Analysis  |  By Steven Porter  
   September 28, 2018

The premium for a benchmark ACA plan on the federal exchange is projected to drop 2% nationally next year, bucking a trend of year-over-year increases for the first time in the ACA era.

Health and Human Services Secretary Alex Azar fawned over President Donald Trump's healthcare policy leadership during a speech Thursday to the Nashville Health Council, arguing that the current administration deserves credit for cleaning up the Affordable Care Act's aftermath.

"It turns out, when you have a president who's willing to take decisive action, who understands business, who's willing to work with the private sector, you can find a way to help American patients, even within a failed system like the ACA," Azar said in his prepared remarks.

As evidence of the Trump administration's progress, Azar announced that the premium for a benchmark ACA plan on the federal exchange is projected to drop 2% nationally next year, bucking a trend of year-over-year increases for the first time in the ACA era.

When asked for documentation of the analysis supporting Azar's announcement, an HHS spokesperson directed HealthLeaders to the preliminary rate filings available online and said final information will be announced by the Centers for Medicare & Medicaid Services "in the coming weeks."

There's a simple reason why we're seeing premiums stabilize as we head into 2019, said Larry Levitt, senior vice president for health reform at the Kaiser Family Foundation (KFF). Insurers raised their rates more than necessary for 2018 in response to market uncertainty caused by regulatory actions taken by the Trump administration, he said.

Analysis by KFF found that benchmark ACA premiums, excluding tax credits, rose 32% on average last year for a 40-year-old beneficiary.
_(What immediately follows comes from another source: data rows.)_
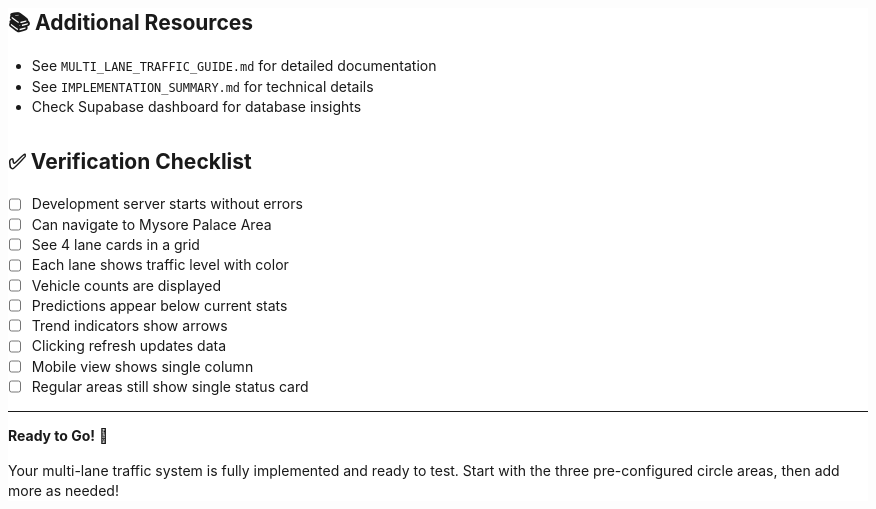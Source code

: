 ## 📚 Additional Resources

- See `MULTI_LANE_TRAFFIC_GUIDE.md` for detailed documentation
- See `IMPLEMENTATION_SUMMARY.md` for technical details
- Check Supabase dashboard for database insights

## ✅ Verification Checklist

- [ ] Development server starts without errors
- [ ] Can navigate to Mysore Palace Area
- [ ] See 4 lane cards in a grid
- [ ] Each lane shows traffic level with color
- [ ] Vehicle counts are displayed
- [ ] Predictions appear below current stats
- [ ] Trend indicators show arrows
- [ ] Clicking refresh updates data
- [ ] Mobile view shows single column
- [ ] Regular areas still show single status card

---

**Ready to Go!** 🎉

Your multi-lane traffic system is fully implemented and ready to test. Start with the three pre-configured circle areas, then add more as needed!
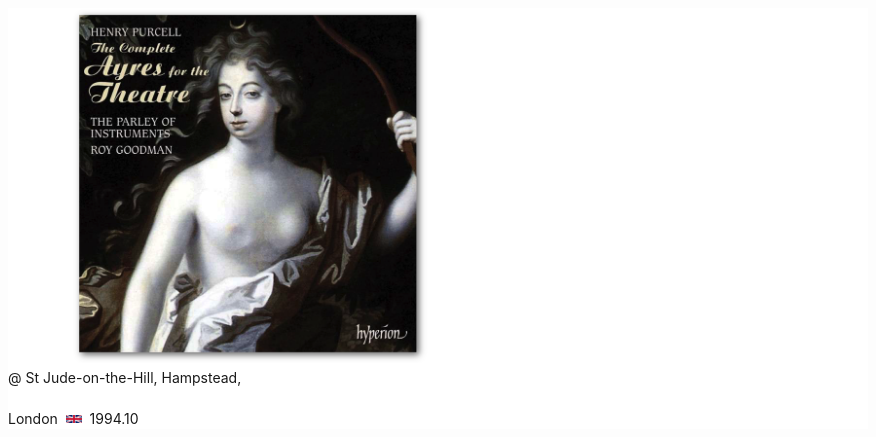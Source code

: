 <img src="/assets/img/albums/goodman-purcell.png" width="480"> </a> <br>
@ St Jude-on-the-Hill, Hampstead, <br>   
London &nbsp;<img src="/assets/img/flags/uk.png" height="10.5" width="16"/>&nbsp; 1994.10
</p>

<p class="alb">
<a href="https://www.youtube.com/watch?v=c_O0PkpzcjY&list=OLAK5uy_lehJhspRgR6ymQU3WjjXbElaqrwWkLwOI&index=18">
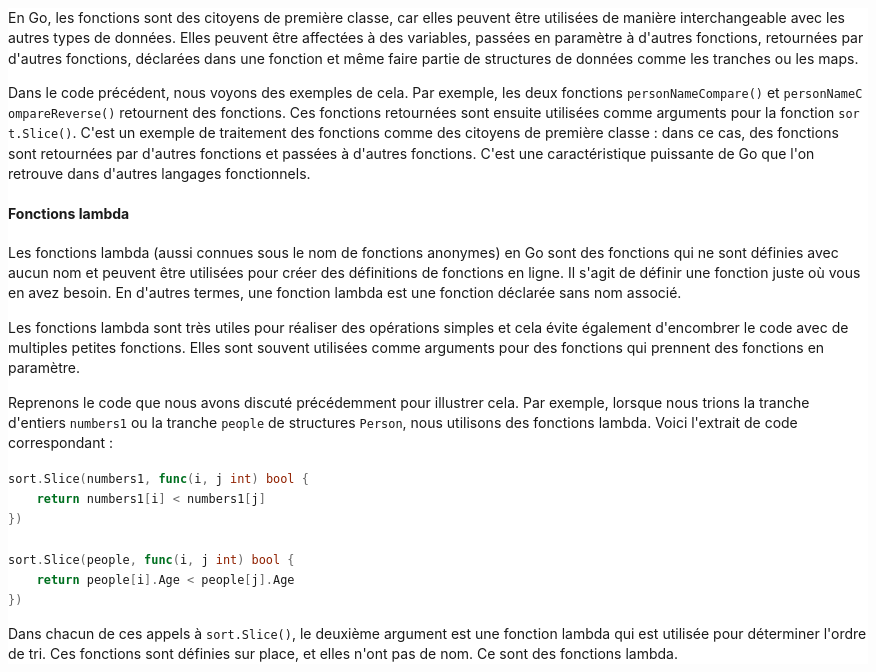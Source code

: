 En Go, les fonctions sont des citoyens de première classe, car elles peuvent être utilisées de manière interchangeable
avec les autres types de données. Elles peuvent être affectées à des variables, passées en paramètre à d'autres
fonctions, retournées par d'autres fonctions, déclarées dans une fonction et même faire partie de structures de données
comme les tranches ou les maps.

Dans le code précédent, nous voyons des exemples de cela. Par exemple, les deux
fonctions `personNameCompare()` et `personNameCompareReverse()` retournent des fonctions. Ces fonctions retournées sont
ensuite utilisées comme arguments pour la fonction `sort.Slice()`. C'est un exemple de traitement des fonctions comme
des citoyens de première classe : dans ce cas, des fonctions sont retournées par d'autres fonctions et passées à
d'autres fonctions. C'est une caractéristique puissante de Go que l'on retrouve dans d'autres langages fonctionnels.

#### Fonctions lambda

Les fonctions lambda (aussi connues sous le nom de fonctions anonymes) en Go sont des fonctions qui ne sont définies
avec aucun nom et peuvent être utilisées pour créer des définitions de fonctions en ligne. Il s'agit de définir une
fonction juste où vous en avez besoin. En d'autres termes, une fonction lambda est une fonction déclarée sans nom
associé.

Les fonctions lambda sont très utiles pour réaliser des opérations simples et cela évite également d'encombrer le code
avec de multiples petites fonctions. Elles sont souvent utilisées comme arguments pour des fonctions qui prennent des
fonctions en paramètre.

Reprenons le code que nous avons discuté précédemment pour illustrer cela. Par exemple, lorsque nous trions la tranche
d'entiers `numbers1` ou la tranche `people` de structures `Person`, nous utilisons des fonctions lambda. Voici l'extrait
de code correspondant :

```go
sort.Slice(numbers1, func(i, j int) bool {
	return numbers1[i] < numbers1[j]
})

sort.Slice(people, func(i, j int) bool {
	return people[i].Age < people[j].Age
})
```

Dans chacun de ces appels à `sort.Slice()`, le deuxième argument est une fonction lambda qui est utilisée pour
déterminer l'ordre de tri. Ces fonctions sont définies sur place, et elles n'ont pas de nom. Ce sont des fonctions
lambda.
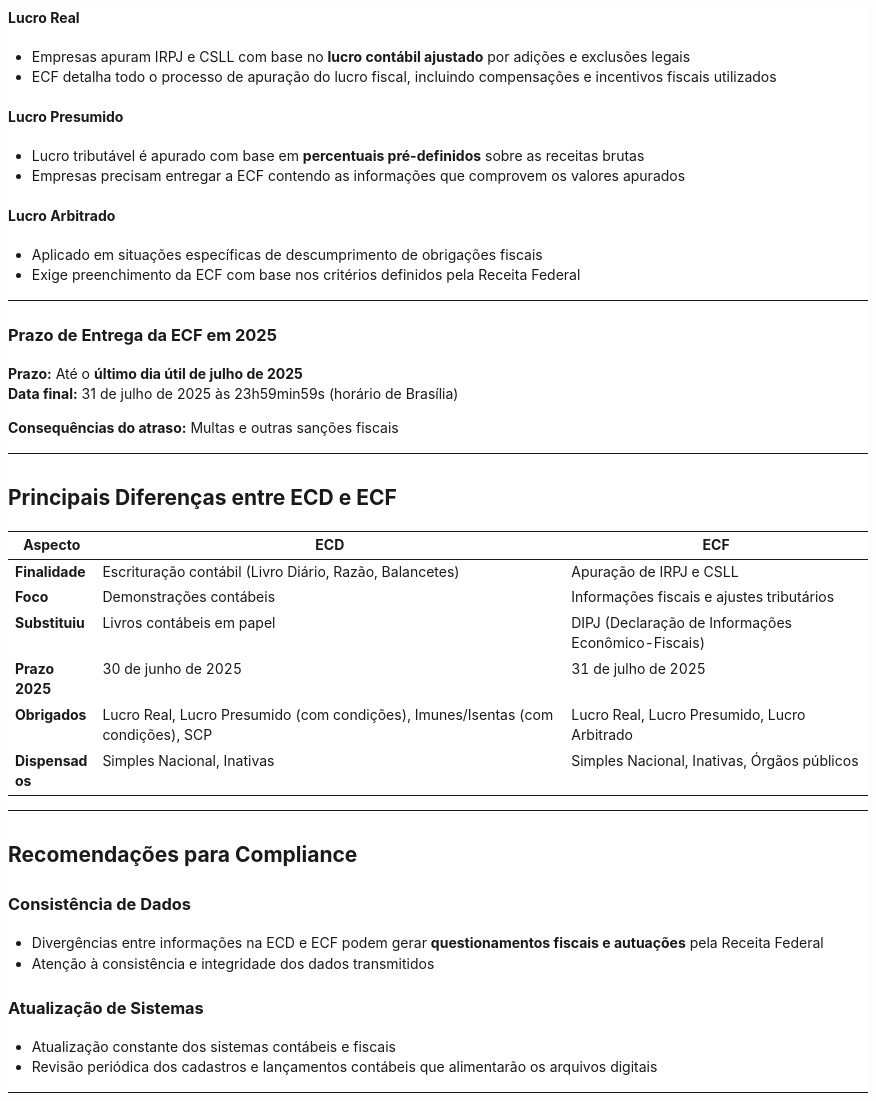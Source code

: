 #### Lucro Real
- Empresas apuram IRPJ e CSLL com base no **lucro contábil ajustado** por adições e exclusões legais
- ECF detalha todo o processo de apuração do lucro fiscal, incluindo compensações e incentivos fiscais utilizados

#### Lucro Presumido
- Lucro tributável é apurado com base em **percentuais pré-definidos** sobre as receitas brutas
- Empresas precisam entregar a ECF contendo as informações que comprovem os valores apurados

#### Lucro Arbitrado
- Aplicado em situações específicas de descumprimento de obrigações fiscais
- Exige preenchimento da ECF com base nos critérios definidos pela Receita Federal

---

### Prazo de Entrega da ECF em 2025

**Prazo:** Até o **último dia útil de julho de 2025**  
**Data final:** 31 de julho de 2025 às 23h59min59s (horário de Brasília)

**Consequências do atraso:** Multas e outras sanções fiscais

---

## Principais Diferenças entre ECD e ECF

| Aspecto | ECD | ECF |
|---------|-----|-----|
| **Finalidade** | Escrituração contábil (Livro Diário, Razão, Balancetes) | Apuração de IRPJ e CSLL |
| **Foco** | Demonstrações contábeis | Informações fiscais e ajustes tributários |
| **Substituiu** | Livros contábeis em papel | DIPJ (Declaração de Informações Econômico-Fiscais) |
| **Prazo 2025** | 30 de junho de 2025 | 31 de julho de 2025 |
| **Obrigados** | Lucro Real, Lucro Presumido (com condições), Imunes/Isentas (com condições), SCP | Lucro Real, Lucro Presumido, Lucro Arbitrado |
| **Dispensados** | Simples Nacional, Inativas | Simples Nacional, Inativas, Órgãos públicos |

---

## Recomendações para Compliance

### Consistência de Dados
- Divergências entre informações na ECD e ECF podem gerar **questionamentos fiscais e autuações** pela Receita Federal
- Atenção à consistência e integridade dos dados transmitidos

### Atualização de Sistemas
- Atualização constante dos sistemas contábeis e fiscais
- Revisão periódica dos cadastros e lançamentos contábeis que alimentarão os arquivos digitais

---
"Insurers in the exchange are quite profitable right now because they overshot so much in their premium increases for this year," Levitt, a former health policy advisor to President Bill Clinton, wrote in a series of tweets Thursday.

The foundation has been tracking preliminary 2019 rate filings as well.
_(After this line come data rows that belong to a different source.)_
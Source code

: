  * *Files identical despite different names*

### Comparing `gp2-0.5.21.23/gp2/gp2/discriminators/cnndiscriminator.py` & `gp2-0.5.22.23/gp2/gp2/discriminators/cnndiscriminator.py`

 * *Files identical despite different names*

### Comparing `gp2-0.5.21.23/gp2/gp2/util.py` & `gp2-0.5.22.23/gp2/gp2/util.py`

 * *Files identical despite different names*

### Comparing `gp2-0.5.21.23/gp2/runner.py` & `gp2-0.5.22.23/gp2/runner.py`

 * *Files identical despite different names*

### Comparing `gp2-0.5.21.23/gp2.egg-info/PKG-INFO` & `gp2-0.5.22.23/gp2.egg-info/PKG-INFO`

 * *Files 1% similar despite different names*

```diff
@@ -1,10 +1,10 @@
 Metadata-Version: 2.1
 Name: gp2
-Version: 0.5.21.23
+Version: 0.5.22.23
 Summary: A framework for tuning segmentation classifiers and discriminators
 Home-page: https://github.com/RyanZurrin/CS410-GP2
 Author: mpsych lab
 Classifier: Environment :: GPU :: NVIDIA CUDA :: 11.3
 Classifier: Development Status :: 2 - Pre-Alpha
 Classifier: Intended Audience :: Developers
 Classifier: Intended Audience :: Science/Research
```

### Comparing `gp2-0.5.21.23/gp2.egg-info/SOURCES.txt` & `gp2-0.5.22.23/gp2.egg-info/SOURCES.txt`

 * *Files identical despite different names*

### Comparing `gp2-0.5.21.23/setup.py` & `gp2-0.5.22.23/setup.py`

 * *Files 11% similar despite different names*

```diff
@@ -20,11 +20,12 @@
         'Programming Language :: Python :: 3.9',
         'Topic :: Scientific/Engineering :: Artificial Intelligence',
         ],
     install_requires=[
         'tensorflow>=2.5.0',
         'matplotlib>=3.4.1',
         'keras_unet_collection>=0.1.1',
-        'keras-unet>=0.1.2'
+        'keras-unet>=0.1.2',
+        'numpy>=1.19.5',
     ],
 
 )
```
An HHS official said Friday that the facts refute Levitt's claims. The official referred back to several lines from Azar's speech in Nashville to argue the Trump administration has made lemonade of the less-than-ideal circumstances created by Congress and the prior administration:

  • On cost-sharing reductions: The administration halted cost-sharing reduction (CSR) payments last October, contending that Congress had failed to appropriate funds for the payments. Azar called this move "bold action to fix a lawless situation." Critics have cited the halted CSR payments among the administration's efforts to undermine the ACA. Levitt said the decision was "ironically" among the most stabilizing actions Trump's team has taken.
     
  • On risk-adjustment rules: Critics objected when the Trump administration froze risk-adjustment payments on a Saturday in July in response to a federal court ruling from months earlier. The payments were unfrozen less than three weeks later—"it was President Trump who issued an emergency regulation to fill the void," Azar said Thursday.
     
  • On repeal-and-replace: There's only so much the executive branch can do without action by lawmakers, Azar added: "The ACA is not 'fixed' or even 'fixable' without Congress’s repealing and replacing it."
     

Azar used his speech to liken the ACA to the concept of "Medicare for All," which some liberal policymakers have proffered as a solution to the nation's healthcare woes. He trashed them both.
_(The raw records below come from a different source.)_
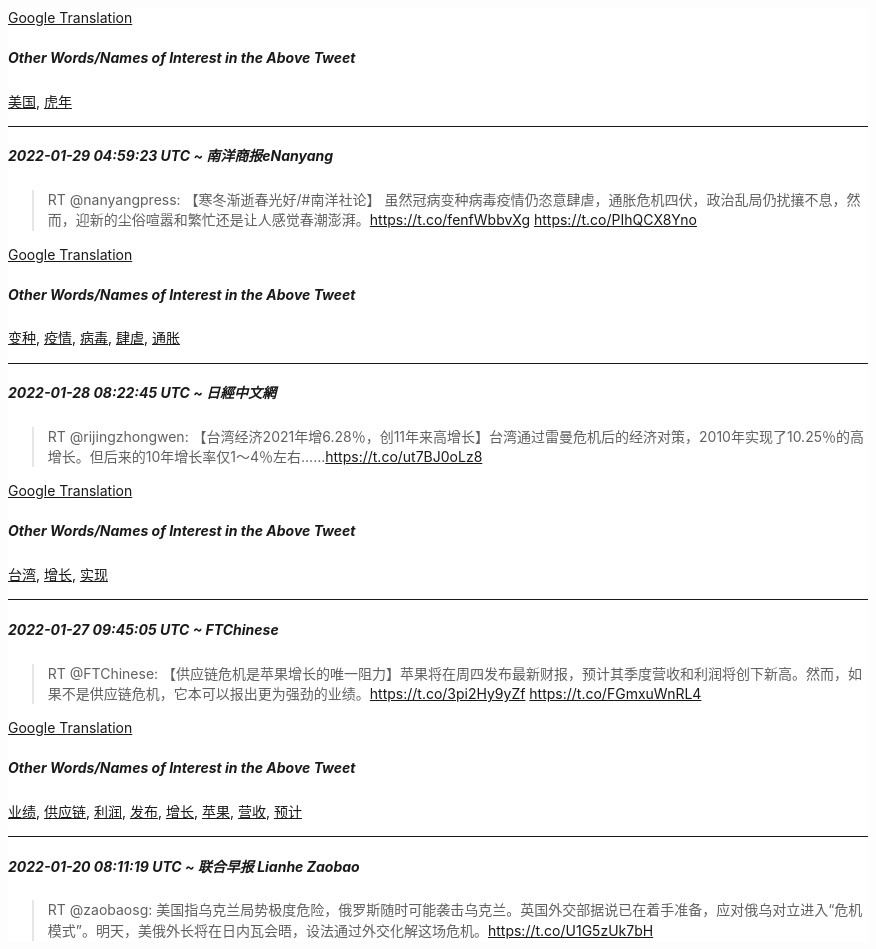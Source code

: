 [Google Translation](https://translate.google.com/?hi=en&tab=TT&sl=zh-CN&tl=en&op=translate&text=RT+%40nanyangpress%3A+%E4%B9%9F%E8%AE%B8%E7%BE%8E%E5%9B%BD%E6%83%B3%E8%B6%81%E8%99%8E%E5%B9%B4%E5%88%B6%E9%80%A0%E2%80%9C%E4%B8%80%E5%B1%B1%E9%9A%BE%E8%97%8F%E4%BA%8C%E8%99%8E%E2%80%9D%E7%9A%84%E5%8D%B1%E6%9C%BA%E3%80%82%E4%BD%86%E5%A6%82%E6%9E%9C%E6%89%93%E4%B8%8D%E8%B4%A5%E4%B8%AD%E5%9B%BD%EF%BC%8C%E7%BE%8E%E5%9B%BD%E5%8F%88%E5%A6%82%E4%BD%95%E2%80%9C%E6%95%B2%E5%B1%B1%E9%9C%87%E8%99%8E%E2%80%9D%E5%91%A2%EF%BC%9F%E7%82%B9%E5%87%BB%E7%9C%8B%E5%85%A8%E6%96%87%EF%BC%9Ahttps%3A%2F%2Ft.co%2FcnkJVQLzrG+https%3A%2F%2Ft.co%2FJmdKAFGjBg)
##### Other Words/Names of Interest in the Above Tweet
[美国](美国.md), [虎年](虎年.md)
___
##### 2022-01-29 04:59:23 UTC ~ 南洋商报eNanyang
> RT @nanyangpress: 【寒冬渐逝春光好/#南洋社论】 虽然冠病变种病毒疫情仍恣意肆虐，通胀危机四伏，政治乱局仍扰攘不息，然而，迎新的尘俗喧嚣和繁忙还是让人感觉春潮澎湃。https://t.co/fenfWbbvXg https://t.co/PIhQCX8Yno

[Google Translation](https://translate.google.com/?hi=en&tab=TT&sl=zh-CN&tl=en&op=translate&text=RT+%40nanyangpress%3A+%E3%80%90%E5%AF%92%E5%86%AC%E6%B8%90%E9%80%9D%E6%98%A5%E5%85%89%E5%A5%BD%2F%23%E5%8D%97%E6%B4%8B%E7%A4%BE%E8%AE%BA%E3%80%91+%E8%99%BD%E7%84%B6%E5%86%A0%E7%97%85%E5%8F%98%E7%A7%8D%E7%97%85%E6%AF%92%E7%96%AB%E6%83%85%E4%BB%8D%E6%81%A3%E6%84%8F%E8%82%86%E8%99%90%EF%BC%8C%E9%80%9A%E8%83%80%E5%8D%B1%E6%9C%BA%E5%9B%9B%E4%BC%8F%EF%BC%8C%E6%94%BF%E6%B2%BB%E4%B9%B1%E5%B1%80%E4%BB%8D%E6%89%B0%E6%94%98%E4%B8%8D%E6%81%AF%EF%BC%8C%E7%84%B6%E8%80%8C%EF%BC%8C%E8%BF%8E%E6%96%B0%E7%9A%84%E5%B0%98%E4%BF%97%E5%96%A7%E5%9A%A3%E5%92%8C%E7%B9%81%E5%BF%99%E8%BF%98%E6%98%AF%E8%AE%A9%E4%BA%BA%E6%84%9F%E8%A7%89%E6%98%A5%E6%BD%AE%E6%BE%8E%E6%B9%83%E3%80%82https%3A%2F%2Ft.co%2FfenfWbbvXg+https%3A%2F%2Ft.co%2FPIhQCX8Yno)
##### Other Words/Names of Interest in the Above Tweet
[变种](变种.md), [疫情](疫情.md), [病毒](病毒.md), [肆虐](肆虐.md), [通胀](通胀.md)
___
##### 2022-01-28 08:22:45 UTC ~ 日經中文網
> RT @rijingzhongwen: 【台湾经济2021年增6.28％，创11年来高增长】台湾通过雷曼危机后的经济对策，2010年实现了10.25％的高增长。但后来的10年增长率仅1～4％左右……https://t.co/ut7BJ0oLz8

[Google Translation](https://translate.google.com/?hi=en&tab=TT&sl=zh-CN&tl=en&op=translate&text=RT+%40rijingzhongwen%3A+%E3%80%90%E5%8F%B0%E6%B9%BE%E7%BB%8F%E6%B5%8E2021%E5%B9%B4%E5%A2%9E6.28%EF%BC%85%EF%BC%8C%E5%88%9B11%E5%B9%B4%E6%9D%A5%E9%AB%98%E5%A2%9E%E9%95%BF%E3%80%91%E5%8F%B0%E6%B9%BE%E9%80%9A%E8%BF%87%E9%9B%B7%E6%9B%BC%E5%8D%B1%E6%9C%BA%E5%90%8E%E7%9A%84%E7%BB%8F%E6%B5%8E%E5%AF%B9%E7%AD%96%EF%BC%8C2010%E5%B9%B4%E5%AE%9E%E7%8E%B0%E4%BA%8610.25%EF%BC%85%E7%9A%84%E9%AB%98%E5%A2%9E%E9%95%BF%E3%80%82%E4%BD%86%E5%90%8E%E6%9D%A5%E7%9A%8410%E5%B9%B4%E5%A2%9E%E9%95%BF%E7%8E%87%E4%BB%851%EF%BD%9E4%EF%BC%85%E5%B7%A6%E5%8F%B3%E2%80%A6%E2%80%A6https%3A%2F%2Ft.co%2Fut7BJ0oLz8)
##### Other Words/Names of Interest in the Above Tweet
[台湾](台湾.md), [增长](增长.md), [实现](实现.md)
___
##### 2022-01-27 09:45:05 UTC ~ FTChinese
> RT @FTChinese: 【供应链危机是苹果增长的唯一阻力】苹果将在周四发布最新财报，预计其季度营收和利润将创下新高。然而，如果不是供应链危机，它本可以报出更为强劲的业绩。https://t.co/3pi2Hy9yZf https://t.co/FGmxuWnRL4

[Google Translation](https://translate.google.com/?hi=en&tab=TT&sl=zh-CN&tl=en&op=translate&text=RT+%40FTChinese%3A+%E3%80%90%E4%BE%9B%E5%BA%94%E9%93%BE%E5%8D%B1%E6%9C%BA%E6%98%AF%E8%8B%B9%E6%9E%9C%E5%A2%9E%E9%95%BF%E7%9A%84%E5%94%AF%E4%B8%80%E9%98%BB%E5%8A%9B%E3%80%91%E8%8B%B9%E6%9E%9C%E5%B0%86%E5%9C%A8%E5%91%A8%E5%9B%9B%E5%8F%91%E5%B8%83%E6%9C%80%E6%96%B0%E8%B4%A2%E6%8A%A5%EF%BC%8C%E9%A2%84%E8%AE%A1%E5%85%B6%E5%AD%A3%E5%BA%A6%E8%90%A5%E6%94%B6%E5%92%8C%E5%88%A9%E6%B6%A6%E5%B0%86%E5%88%9B%E4%B8%8B%E6%96%B0%E9%AB%98%E3%80%82%E7%84%B6%E8%80%8C%EF%BC%8C%E5%A6%82%E6%9E%9C%E4%B8%8D%E6%98%AF%E4%BE%9B%E5%BA%94%E9%93%BE%E5%8D%B1%E6%9C%BA%EF%BC%8C%E5%AE%83%E6%9C%AC%E5%8F%AF%E4%BB%A5%E6%8A%A5%E5%87%BA%E6%9B%B4%E4%B8%BA%E5%BC%BA%E5%8A%B2%E7%9A%84%E4%B8%9A%E7%BB%A9%E3%80%82https%3A%2F%2Ft.co%2F3pi2Hy9yZf+https%3A%2F%2Ft.co%2FFGmxuWnRL4)
##### Other Words/Names of Interest in the Above Tweet
[业绩](业绩.md), [供应链](供应链.md), [利润](利润.md), [发布](发布.md), [增长](增长.md), [苹果](苹果.md), [营收](营收.md), [预计](预计.md)
___
##### 2022-01-20 08:11:19 UTC ~ 联合早报 Lianhe Zaobao
> RT @zaobaosg: 美国指乌克兰局势极度危险，俄罗斯随时可能袭击乌克兰。英国外交部据说已在着手准备，应对俄乌对立进入“危机模式”。明天，美俄外长将在日内瓦会晤，设法通过外交化解这场危机。https://t.co/U1G5zUk7bH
"Advocates of Medicare for All are looking backward—not just by repeating the flaws of the Affordable Care Act," he said, "but also by trying to impose a payment system designed in the 1960s on all of American healthcare."

Steven Porter is an associate content manager and Strategy editor for HealthLeaders, a Simplify Compliance brand.


KEY TAKEAWAYS

Full and final analysis on 2019 premiums will be released by CMS 'in the coming weeks.'

It's important to remember that the stabilization follows a significant premiums increase in 2018.

Azar said the Trump administration has made the most of less-than-ideal circumstances.